Les tyrans eux-mêmes trouvaient bien étrange que les hommes pussent endurer qu’un homme les maltraitât. C’est pourquoi ils voulaient fort mettre la religion en avant, afin qu’elle leur servît de garde du corps, et s’il était possible, ils empruntaient quelques échantillons à la divinité pour cautionner leur méchante vie.
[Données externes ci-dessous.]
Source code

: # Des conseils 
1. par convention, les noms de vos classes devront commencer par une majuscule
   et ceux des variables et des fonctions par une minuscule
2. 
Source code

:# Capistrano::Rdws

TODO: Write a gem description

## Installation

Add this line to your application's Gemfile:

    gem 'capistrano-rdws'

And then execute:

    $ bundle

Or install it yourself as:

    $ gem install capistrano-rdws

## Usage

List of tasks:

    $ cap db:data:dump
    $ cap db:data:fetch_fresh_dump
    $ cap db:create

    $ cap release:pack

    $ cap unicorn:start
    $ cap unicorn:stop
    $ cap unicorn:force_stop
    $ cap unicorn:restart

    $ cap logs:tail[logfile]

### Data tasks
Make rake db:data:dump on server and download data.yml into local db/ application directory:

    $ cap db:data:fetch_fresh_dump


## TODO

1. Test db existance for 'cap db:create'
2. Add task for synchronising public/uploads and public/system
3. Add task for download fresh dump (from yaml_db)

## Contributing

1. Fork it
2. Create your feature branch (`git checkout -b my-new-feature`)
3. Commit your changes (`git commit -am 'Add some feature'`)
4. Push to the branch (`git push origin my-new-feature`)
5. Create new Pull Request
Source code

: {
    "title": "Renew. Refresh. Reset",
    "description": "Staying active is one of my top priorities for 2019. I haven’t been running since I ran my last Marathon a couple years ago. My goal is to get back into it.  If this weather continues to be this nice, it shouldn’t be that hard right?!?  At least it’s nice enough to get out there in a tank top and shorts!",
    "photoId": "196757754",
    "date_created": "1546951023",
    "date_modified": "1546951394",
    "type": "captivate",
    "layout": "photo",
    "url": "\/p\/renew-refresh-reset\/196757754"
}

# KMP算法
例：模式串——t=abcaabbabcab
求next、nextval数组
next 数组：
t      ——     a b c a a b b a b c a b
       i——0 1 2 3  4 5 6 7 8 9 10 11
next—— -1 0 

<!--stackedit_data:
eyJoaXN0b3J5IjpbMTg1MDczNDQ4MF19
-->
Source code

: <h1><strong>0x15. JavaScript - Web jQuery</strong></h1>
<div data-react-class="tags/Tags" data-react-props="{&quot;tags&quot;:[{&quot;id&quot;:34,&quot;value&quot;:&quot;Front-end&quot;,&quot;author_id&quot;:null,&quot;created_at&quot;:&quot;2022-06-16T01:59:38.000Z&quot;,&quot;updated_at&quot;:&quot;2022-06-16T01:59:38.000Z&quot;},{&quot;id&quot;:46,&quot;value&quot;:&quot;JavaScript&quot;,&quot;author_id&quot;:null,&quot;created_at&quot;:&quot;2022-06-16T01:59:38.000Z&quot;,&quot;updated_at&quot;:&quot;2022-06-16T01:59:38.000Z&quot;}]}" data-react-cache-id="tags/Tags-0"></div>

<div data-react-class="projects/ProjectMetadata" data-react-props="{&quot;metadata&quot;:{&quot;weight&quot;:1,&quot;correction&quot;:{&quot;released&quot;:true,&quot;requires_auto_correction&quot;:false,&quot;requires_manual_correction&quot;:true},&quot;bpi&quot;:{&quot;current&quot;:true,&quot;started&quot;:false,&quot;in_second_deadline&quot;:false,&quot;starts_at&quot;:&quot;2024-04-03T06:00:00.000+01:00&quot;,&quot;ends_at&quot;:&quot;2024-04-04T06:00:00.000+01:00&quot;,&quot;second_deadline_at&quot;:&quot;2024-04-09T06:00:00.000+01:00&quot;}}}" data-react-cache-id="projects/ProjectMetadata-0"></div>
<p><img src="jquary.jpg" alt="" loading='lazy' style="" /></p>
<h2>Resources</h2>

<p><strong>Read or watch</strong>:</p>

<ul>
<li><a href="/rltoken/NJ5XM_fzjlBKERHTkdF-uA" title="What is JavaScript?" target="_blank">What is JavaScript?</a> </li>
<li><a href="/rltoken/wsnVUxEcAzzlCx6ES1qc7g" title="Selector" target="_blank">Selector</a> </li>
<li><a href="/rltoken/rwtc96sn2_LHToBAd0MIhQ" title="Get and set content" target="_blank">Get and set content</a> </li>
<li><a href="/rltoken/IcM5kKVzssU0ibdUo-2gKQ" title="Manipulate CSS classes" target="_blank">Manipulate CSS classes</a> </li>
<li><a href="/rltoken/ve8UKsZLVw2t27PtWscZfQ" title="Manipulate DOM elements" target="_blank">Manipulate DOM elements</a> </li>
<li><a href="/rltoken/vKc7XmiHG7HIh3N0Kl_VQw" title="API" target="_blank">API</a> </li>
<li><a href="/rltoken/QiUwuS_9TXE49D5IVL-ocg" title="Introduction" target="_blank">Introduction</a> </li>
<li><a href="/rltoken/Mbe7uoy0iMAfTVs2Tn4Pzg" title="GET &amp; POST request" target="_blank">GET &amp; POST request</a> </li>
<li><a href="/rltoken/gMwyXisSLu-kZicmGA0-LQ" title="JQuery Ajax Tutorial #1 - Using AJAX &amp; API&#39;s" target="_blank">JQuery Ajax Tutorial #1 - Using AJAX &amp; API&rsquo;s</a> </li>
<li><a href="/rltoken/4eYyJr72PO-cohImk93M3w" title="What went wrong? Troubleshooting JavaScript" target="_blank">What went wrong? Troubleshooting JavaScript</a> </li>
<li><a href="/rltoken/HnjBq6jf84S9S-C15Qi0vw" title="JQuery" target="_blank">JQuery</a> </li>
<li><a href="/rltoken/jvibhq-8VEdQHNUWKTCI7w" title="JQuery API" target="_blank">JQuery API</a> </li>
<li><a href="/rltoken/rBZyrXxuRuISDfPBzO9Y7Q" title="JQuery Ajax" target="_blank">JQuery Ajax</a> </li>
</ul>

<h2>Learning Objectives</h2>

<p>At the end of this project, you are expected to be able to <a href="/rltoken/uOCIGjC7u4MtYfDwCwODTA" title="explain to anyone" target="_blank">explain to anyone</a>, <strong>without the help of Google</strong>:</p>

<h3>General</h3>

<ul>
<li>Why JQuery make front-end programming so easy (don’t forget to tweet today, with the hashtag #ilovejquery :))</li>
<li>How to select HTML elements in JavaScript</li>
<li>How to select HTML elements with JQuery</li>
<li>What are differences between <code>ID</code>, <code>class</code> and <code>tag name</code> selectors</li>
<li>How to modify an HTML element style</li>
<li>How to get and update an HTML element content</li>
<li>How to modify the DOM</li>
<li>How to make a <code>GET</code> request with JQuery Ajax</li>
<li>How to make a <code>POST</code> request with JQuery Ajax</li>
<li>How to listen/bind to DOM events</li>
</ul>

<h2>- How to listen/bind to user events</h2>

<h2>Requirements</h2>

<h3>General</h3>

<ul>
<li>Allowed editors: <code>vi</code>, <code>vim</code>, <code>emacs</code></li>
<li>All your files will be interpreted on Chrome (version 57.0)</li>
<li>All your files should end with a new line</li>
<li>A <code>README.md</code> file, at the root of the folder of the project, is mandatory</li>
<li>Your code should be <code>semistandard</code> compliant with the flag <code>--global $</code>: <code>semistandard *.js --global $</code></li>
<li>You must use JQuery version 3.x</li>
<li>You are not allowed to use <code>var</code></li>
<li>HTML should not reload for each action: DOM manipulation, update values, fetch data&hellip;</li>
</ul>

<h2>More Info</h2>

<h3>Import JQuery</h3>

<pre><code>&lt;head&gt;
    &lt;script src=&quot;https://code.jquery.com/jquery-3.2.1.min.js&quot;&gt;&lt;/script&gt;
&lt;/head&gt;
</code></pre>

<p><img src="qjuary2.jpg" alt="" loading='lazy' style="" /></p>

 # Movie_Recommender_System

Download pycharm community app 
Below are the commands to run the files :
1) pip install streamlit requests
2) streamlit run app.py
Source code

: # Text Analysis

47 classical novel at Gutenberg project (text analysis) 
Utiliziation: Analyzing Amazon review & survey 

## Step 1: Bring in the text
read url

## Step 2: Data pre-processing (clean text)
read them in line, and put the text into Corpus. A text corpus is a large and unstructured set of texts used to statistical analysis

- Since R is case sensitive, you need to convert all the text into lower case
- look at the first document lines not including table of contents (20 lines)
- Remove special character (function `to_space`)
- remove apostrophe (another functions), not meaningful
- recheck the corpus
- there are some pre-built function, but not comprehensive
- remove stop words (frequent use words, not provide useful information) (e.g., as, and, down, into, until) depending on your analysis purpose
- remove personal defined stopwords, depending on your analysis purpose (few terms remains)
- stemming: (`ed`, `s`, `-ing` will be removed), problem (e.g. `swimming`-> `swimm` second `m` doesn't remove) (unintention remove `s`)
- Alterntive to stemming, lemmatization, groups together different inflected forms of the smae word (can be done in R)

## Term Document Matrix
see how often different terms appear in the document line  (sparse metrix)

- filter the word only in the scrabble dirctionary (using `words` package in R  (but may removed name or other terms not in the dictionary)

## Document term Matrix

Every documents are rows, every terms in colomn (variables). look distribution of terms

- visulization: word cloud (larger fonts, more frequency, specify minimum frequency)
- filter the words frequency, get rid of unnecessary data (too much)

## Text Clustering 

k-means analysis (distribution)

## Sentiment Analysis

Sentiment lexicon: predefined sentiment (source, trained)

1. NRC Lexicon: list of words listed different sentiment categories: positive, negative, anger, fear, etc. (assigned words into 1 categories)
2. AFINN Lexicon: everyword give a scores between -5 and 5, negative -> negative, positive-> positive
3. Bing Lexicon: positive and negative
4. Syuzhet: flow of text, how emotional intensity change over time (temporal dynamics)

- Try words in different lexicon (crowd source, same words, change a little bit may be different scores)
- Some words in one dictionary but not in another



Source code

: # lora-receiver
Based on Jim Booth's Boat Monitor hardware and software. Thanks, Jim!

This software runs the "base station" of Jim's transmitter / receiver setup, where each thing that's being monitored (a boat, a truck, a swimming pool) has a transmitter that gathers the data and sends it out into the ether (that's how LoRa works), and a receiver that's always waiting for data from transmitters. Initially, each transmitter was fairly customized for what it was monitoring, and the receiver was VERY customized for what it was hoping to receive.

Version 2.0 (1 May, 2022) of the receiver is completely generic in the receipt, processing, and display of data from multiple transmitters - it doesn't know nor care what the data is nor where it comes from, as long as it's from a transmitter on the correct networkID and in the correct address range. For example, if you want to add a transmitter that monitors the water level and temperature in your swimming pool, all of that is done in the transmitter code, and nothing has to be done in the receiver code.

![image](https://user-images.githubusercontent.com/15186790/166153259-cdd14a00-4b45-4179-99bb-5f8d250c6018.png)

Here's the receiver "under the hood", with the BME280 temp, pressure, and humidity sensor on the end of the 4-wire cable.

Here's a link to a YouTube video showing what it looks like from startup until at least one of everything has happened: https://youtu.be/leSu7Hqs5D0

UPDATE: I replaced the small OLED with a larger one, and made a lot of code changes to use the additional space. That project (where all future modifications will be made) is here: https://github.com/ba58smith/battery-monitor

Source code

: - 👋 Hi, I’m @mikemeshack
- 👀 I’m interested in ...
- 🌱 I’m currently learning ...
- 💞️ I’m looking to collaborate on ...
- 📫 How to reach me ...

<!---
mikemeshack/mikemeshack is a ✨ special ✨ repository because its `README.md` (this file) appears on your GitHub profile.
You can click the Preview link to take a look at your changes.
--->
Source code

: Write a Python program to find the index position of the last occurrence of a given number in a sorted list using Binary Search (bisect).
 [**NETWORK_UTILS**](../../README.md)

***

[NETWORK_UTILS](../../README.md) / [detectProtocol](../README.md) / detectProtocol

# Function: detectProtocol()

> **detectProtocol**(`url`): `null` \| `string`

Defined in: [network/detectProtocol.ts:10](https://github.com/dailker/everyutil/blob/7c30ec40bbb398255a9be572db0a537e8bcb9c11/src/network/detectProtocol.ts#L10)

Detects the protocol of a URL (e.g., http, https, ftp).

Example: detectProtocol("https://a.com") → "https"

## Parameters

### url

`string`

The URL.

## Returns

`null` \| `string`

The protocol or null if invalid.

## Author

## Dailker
C’est ainsi que Salmonée, pour s’être moqué des gens en voulant faire son Jupiter, en rend maintenant compte au fin fond de l’Enfer, si l’on en croit la sibylle de Virgile :
… cruellement puni
Pour avoir imité la flamme de Jupiter et le fracas de l’Olympe.
Traîné par quatre chevaux et secouant une torche, il était allé
En triomphateur parmi les peuples grecs, et dans sa ville,
En pleine Élide, il réclamait pour lui les honneurs divins :
Cet insensé croyait contrefaire l’orage et la foudre inimitable
En faisant résonner sur du bronze les sabots de ses chevaux.
Mais, à travers d’épais nuages, le Père tout-puissant brandit son trait
– non, lui ne lançait pas de torches ni de flambeaux à la lueur fumeuse –
Et, en un gigantesque tourbillon de flammes, il le poussa tête en avant
dans le vide…

Si celui qui ne faisait simplement que l’idiot se trouve là-bas si bien traité, je crois que ceux qui ont abusé de la religion pour faire le mal s’y trouveront encore à meilleure enseigne.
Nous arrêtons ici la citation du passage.